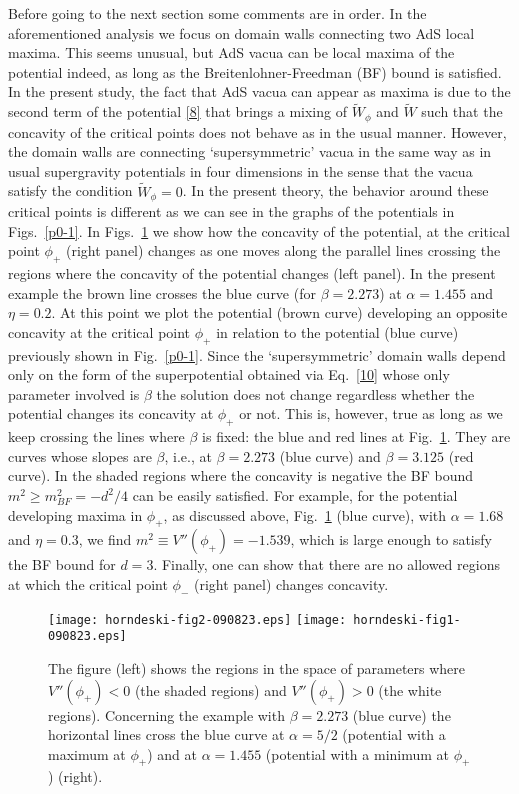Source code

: \documentclass[aps,12pt, a4paper,nofootinbib]{revtex4}
\begin{document}
{Before going to the next section some comments are in order. In the aforementioned analysis we focus on domain walls connecting two AdS local maxima. This seems unusual, but AdS vacua can be local maxima of the potential indeed, as long as the Breitenlohner-Freedman (BF) bound is satisfied. In the present study, the fact that AdS vacua can appear as maxima is due to the second term of the potential \eqref{8} that brings a mixing of $\tilde{W}_\phi$ and $\tilde{W}$ such that the concavity of the critical points does not behave as in the usual manner. 
However, the domain walls are connecting `supersymmetric' vacua in the same way as in usual supergravity potentials in four dimensions \cite{Cvetic:1996vr,Cvetic:1993xe,Cvetic:1992st,Skenderis:2006jq} in the sense that the vacua satisfy the condition $\tilde{W}_\phi=0$. In the present theory, the behavior around these critical points is different as we can see in the graphs of the potentials in Figs.~\ref{p0-1}.  In Figs.~\ref{alpha-eta} we show how the concavity of the potential, at the critical point $\phi_+$ (right panel) changes as one moves along the parallel lines crossing the regions where the concavity of the potential changes (left panel). In the present example the brown line crosses the blue curve (for $\beta=2.273$) at $\alpha=1.455$ and $\eta=0.2$. At this point we plot the potential (brown curve) developing an opposite concavity at the critical point $\phi_+$ in relation to the potential (blue curve) previously shown in Fig.~\ref{p0-1}. Since the `supersymmetric' domain walls depend only on the form of the superpotential obtained via Eq.~\eqref{10} whose only parameter involved is $\beta$ the solution does not change regardless whether the potential changes its concavity at $\phi_+$ or not. This is, however, true as long as we keep crossing the lines where $\beta$ is fixed: the blue and red lines at Fig.~\ref{alpha-eta}. They are curves whose slopes are $\beta$, i.e., at  $\beta=2.273$ (blue curve) and  $\beta=3.125$ (red curve). In the shaded regions where the concavity is negative the BF bound $m^2\geq m_{BF}^2=-d^2/4$ can be easily satisfied. For example, for the potential developing maxima in $\phi_+$, as discussed above, Fig.~\ref{alpha-eta} (blue curve), with $\alpha=1.68$ and $\eta=0.3$, we find $m^2\equiv V''(\phi_+)=-1.539$, which is large enough to satisfy the BF bound for $d=3$. Finally, one can show that there are no allowed regions at which the critical point $\phi_-$ (right panel) changes concavity.
\begin{figure}[!ht]
\begin{center}
\texttt{[image: horndeski-fig2-090823.eps]}\qquad\qquad\qquad
\texttt{[image: horndeski-fig1-090823.eps]}
\caption{The figure (left) shows the regions in the space of parameters where $V''(\phi_+)<0$ (the shaded regions) and $V''(\phi_+)>0$ (the white regions). Concerning the example with $\beta=2.273$  (blue curve) the horizontal lines cross the blue curve at $\alpha=5/2$ (potential with a maximum at $\phi_+$) and at $\alpha=1.455$   (potential with a minimum at $\phi_+$) (right).}
\label{alpha-eta}
\end{center}
\end{figure}

}
\end{document}
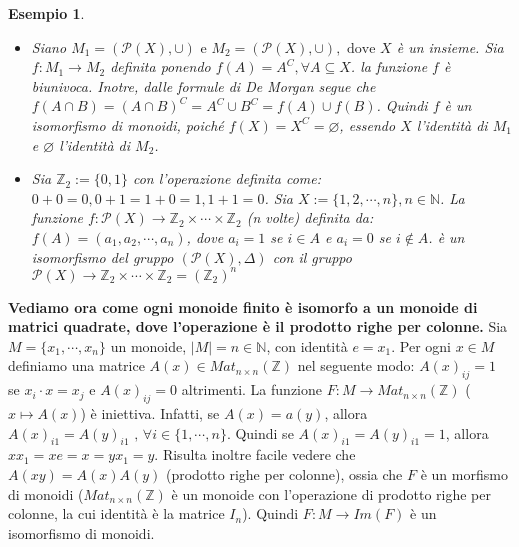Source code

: \documentclass[a4paper,12pt]{article}
\theoremstyle{def}
\theoremstyle{prop}
\theoremstyle{esempio}
\newtheorem*{example}{Esempio}
\theoremstyle{dimostrazione}
\theoremstyle{teo}
\theoremstyle{osservazione}
\begin{document}
\begin{example}
	\
	\begin{itemize}
		\item Siano \(M_1 = (\mathcal{P}(X), \cup) \text{ e } M_2 = (\mathcal{P}(X), \cup), \text{ dove } X\)
		      è un insieme. Sia \(f : M_1 \rightarrow M_2\) definita ponendo \(f(A) = A^C , \forall A \subseteq X\).
		      la funzione \(f\) è biunivoca. Inotre, dalle formule di De Morgan segue che \(f(A \cap B) =
		      (A \cap B)^C = A^C \cup B^C = f(A) \cup f(B)\). Quindi \(f\) è un isomorfismo di monoidi, poiché
		      \(f(X) = X^C = \varnothing\), essendo \(X\) l'identità di \(M_1\) e \(\varnothing\) l'identità di \(M_2\).
		\item Sia \(\mathbb{Z}_2 := \{0,1\}\) con l'operazione definita come: \(0+0=0, 0+1=1+0=1, 1+1=0\).
		      Sia \(X := \{1,2,\cdots,n\}, n \in \mathbb{N}\). La funzione \(f: \mathcal{P}(X) \rightarrow
		      \mathbb{Z}_2 \times \cdots \times \mathbb{Z}_2\) (n volte) definita da: \(f(A) = (a_1,a_2,\cdots,a_n)\),
		      dove \(a_i = 1\) se \(i \in A\) e \(a_i = 0\) se \(i \notin A\). \newline è un isomorfismo del gruppo
		      \((\mathcal{P}(X), \Delta)\) con il gruppo \(\mathcal{P}(X) \rightarrow \mathbb{Z}_2 \times \cdots
		      \times \mathbb{Z}_2 = (\mathbb{Z}_2)^n\)
	\end{itemize}
\end{example}

\textbf{Vediamo ora come ogni monoide finito è isomorfo a un monoide di matrici quadrate, dove l'operazione
	è il prodotto righe per colonne.}\newline
Sia \(M=\{x_1,\cdots,x_n\}\) un monoide, \(|M|=n \in \mathbb{N}\), con identità \(e = x_1\). Per ogni \(x \in
M\) definiamo una matrice \(A(x) \in Mat_{n \times n}(\mathbb{Z})\) nel seguente modo: \(A(x)_{ij} = 1\)
se \(x_i \cdot x = x_j\) e \(A(x)_{ij} = 0\) altrimenti. La funzione \(F : M \rightarrow Mat_{n \times n}
(\mathbb{Z})\) (\(x \mapsto A(x)\)) è iniettiva.\newline
Infatti, se \(A(x) = a(y)\), allora \(A(x)_{i1} = A(y)_{i1} \text{ , } \forall i \in \{1,\cdots,n\}\).\newline
Quindi se \(A(x)_{i1} = A(y)_{i1} = 1\), allora \(xx_1 = xe = x = yx_1 = y\).\newline
Risulta inoltre facile vedere che \(A(xy) = A(x)A(y)\) (prodotto righe per colonne), ossia che \(F\) è
un morfismo di monoidi (\(Mat_{n \times n}(\mathbb{Z})\) è un monoide con l'operazione di
prodotto righe per colonne, la cui identità è la matrice \(I_n\)).\newline
Quindi \(F: M \rightarrow Im(F)\) è un isomorfismo di monoidi.
\end{document}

### How to complete this task
What is needed is the count of lines in the records that include the word "times", with no other text.

### Result for this task
6